A guy I met in a Python Discord sells access to a Telegram group where he drops private code snippets for e-commerce scraping. $20/month. Around 300 subscribers.

None of this code is open source. It’s DM-to-buy. No GitHub repo and no licenses. Just zipped files and PayPal receipts. It’s not scalable. It’s not pretty. But it works.

Closed Beta Tools for High-Pressure Industries

High-frequency trading? SEO spam? Affiliate marketing?

These are pressure-cooker spaces where an edge — even a 1% efficiency bump — is worth thousands. Devs who understand these niches are quietly building tools only insiders use.

I saw a React dev pivot to browser automation for affiliate marketers. He’s now charging $250/month for a headless Chrome bot that bypasses detection and rotates proxies. Only 30 clients. He capped it there on purpose.

Private Plugins for Big Problems

Think Notion, Figma, Obsidian, and VS Code — platforms with vibrant plugin ecosystems. Most devs open-source their plugins, hoping for praise.

The underground ones? They sell theirs directly to teams or micro-communities.

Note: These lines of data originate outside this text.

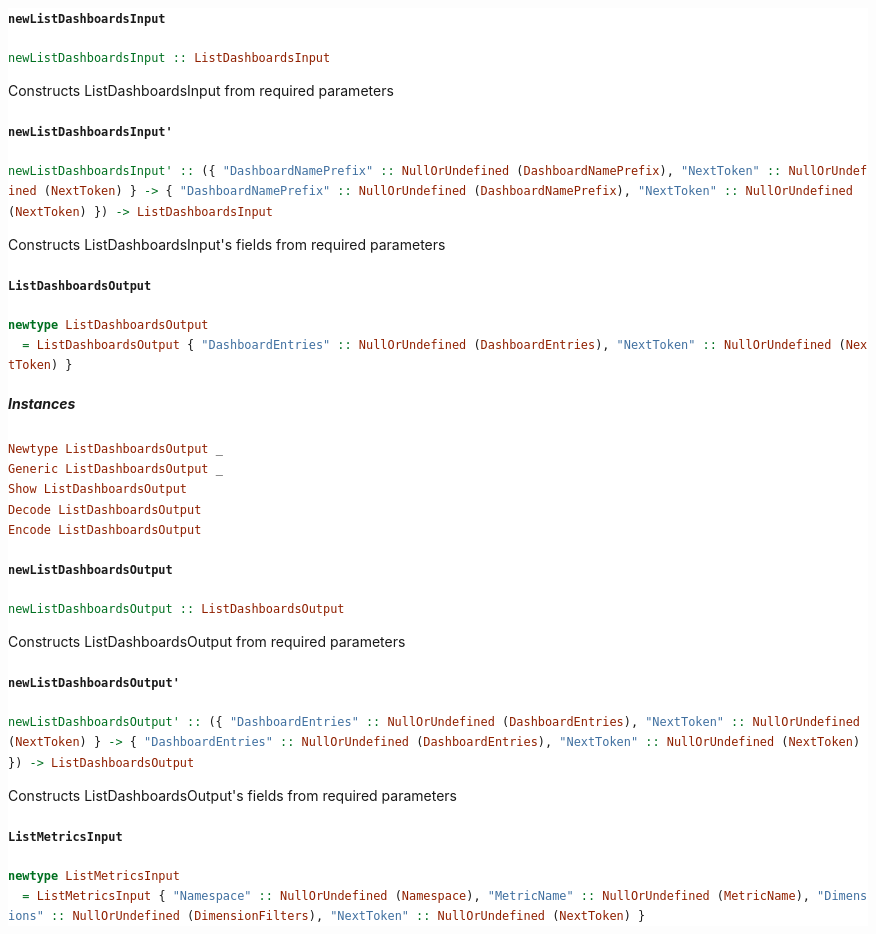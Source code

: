 #### `newListDashboardsInput`

``` purescript
newListDashboardsInput :: ListDashboardsInput
```

Constructs ListDashboardsInput from required parameters

#### `newListDashboardsInput'`

``` purescript
newListDashboardsInput' :: ({ "DashboardNamePrefix" :: NullOrUndefined (DashboardNamePrefix), "NextToken" :: NullOrUndefined (NextToken) } -> { "DashboardNamePrefix" :: NullOrUndefined (DashboardNamePrefix), "NextToken" :: NullOrUndefined (NextToken) }) -> ListDashboardsInput
```

Constructs ListDashboardsInput's fields from required parameters

#### `ListDashboardsOutput`

``` purescript
newtype ListDashboardsOutput
  = ListDashboardsOutput { "DashboardEntries" :: NullOrUndefined (DashboardEntries), "NextToken" :: NullOrUndefined (NextToken) }
```

##### Instances
``` purescript
Newtype ListDashboardsOutput _
Generic ListDashboardsOutput _
Show ListDashboardsOutput
Decode ListDashboardsOutput
Encode ListDashboardsOutput
```

#### `newListDashboardsOutput`

``` purescript
newListDashboardsOutput :: ListDashboardsOutput
```

Constructs ListDashboardsOutput from required parameters

#### `newListDashboardsOutput'`

``` purescript
newListDashboardsOutput' :: ({ "DashboardEntries" :: NullOrUndefined (DashboardEntries), "NextToken" :: NullOrUndefined (NextToken) } -> { "DashboardEntries" :: NullOrUndefined (DashboardEntries), "NextToken" :: NullOrUndefined (NextToken) }) -> ListDashboardsOutput
```

Constructs ListDashboardsOutput's fields from required parameters

#### `ListMetricsInput`

``` purescript
newtype ListMetricsInput
  = ListMetricsInput { "Namespace" :: NullOrUndefined (Namespace), "MetricName" :: NullOrUndefined (MetricName), "Dimensions" :: NullOrUndefined (DimensionFilters), "NextToken" :: NullOrUndefined (NextToken) }
```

Code-as-a-Service (No Website Needed)

Some devs are offering “code drops,” like musicians release mixtapes. Drop a zip file or API key, collect payment via crypto or Stripe, and dip.

Monetizing Through Access, Not Code

Some underground developers are making money not from the code itself, but by selling access to what the code gives them.

A few examples:

  • Automated tools that find and reserve rare sneaker drops
  • Bots that win online raffles
  • SEO tools that find unindexed, low-competition keywords
  • Ticket sniping systems

Why This Works

This isn’t the glamorous side of tech. There’s no VC funding, no launch parties, no startup T-shirts. But that’s kind of the point.

The underground dev scene thrives because:

  • It’s practical. These tools solve narrow, profitable problems.
  • It’s fast. No red tape, no agile sprints, no Jira.
  • It’s private. Which means less competition and no code theft.

So… Should You Follow

If you

  • Have niche skills
  • Hate the job hunt grind.
  • I don’t care about building the next unicorn.
  • Just want to earn from your code, quietly…

Start by joining obscure communities. Look for problems people are annoyed by — not the ones that win design awards. Solve something small. Offer it directly. Price it fairly.